(Collected data)

⁂

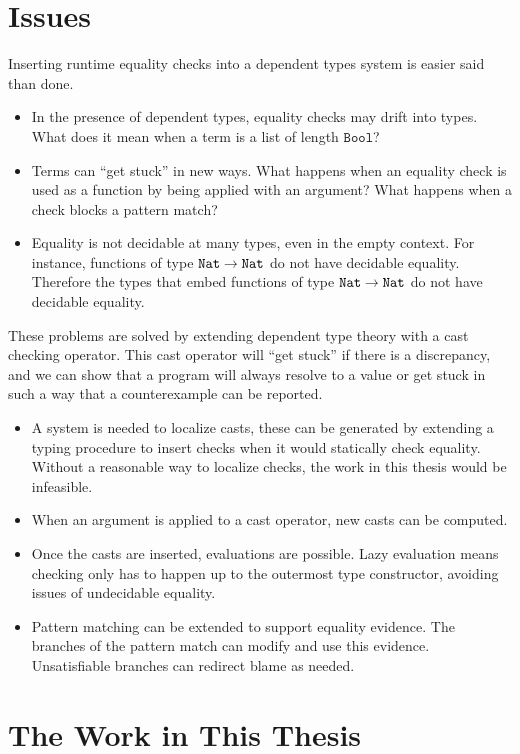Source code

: \section{Issues}

Inserting runtime equality checks into a dependent types system is easier said than done.
\begin{itemize}
\item In the presence of dependent types, equality checks may drift into types.
What does it mean when a term is a list of length $\mathtt{Bool}$?
\item Terms can ``get stuck'' in new ways. 
What happens when an equality check is used as a function by being applied with an argument?
What happens when a check blocks a pattern match?
\item Equality is not decidable at many types, even in the empty context.
For instance, functions of type $\mathtt{Nat}{} \rightarrow \mathtt{Nat}{}$ do not have decidable equality.
Therefore the types that embed functions of type $\mathtt{Nat}{} \rightarrow \mathtt{Nat}{}$ do not have decidable equality.
\end{itemize}
These problems are solved by extending dependent type theory with a cast checking operator.
This cast operator will ``get stuck'' if there is a discrepancy, and we can show that a program will always resolve to a value or get stuck in such a way that a counterexample can be reported.
\begin{itemize}
\item A system is needed to localize casts, these can be generated by extending a \textbf{\bidir{}} typing procedure to insert checks when it would statically check equality.
Without a reasonable way to localize checks, the work in this thesis would be infeasible.
\item When an argument is applied to a cast operator, new casts can be computed. %
\item Once the casts are inserted, evaluations are possible.
Lazy evaluation means checking only has to happen up to the outermost type constructor, avoiding issues of undecidable equality.
\item Pattern matching can be extended to support equality evidence.
The branches of the pattern match can modify and use this evidence.
Unsatisfiable branches can redirect blame as needed.
\end{itemize}

\section{The Work in This Thesis}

⁂

**Work request**
Search the entries above for "mathtt". Show every line that has it.

**Answer area**
What does it mean when a term is a list of length $\mathtt{Bool}$?
For instance, functions of type $\mathtt{Nat}{} \rightarrow \mathtt{Nat}{}$ do not have decidable equality.
Therefore the types that embed functions of type $\mathtt{Nat}{} \rightarrow \mathtt{Nat}{}$ do not have decidable equality.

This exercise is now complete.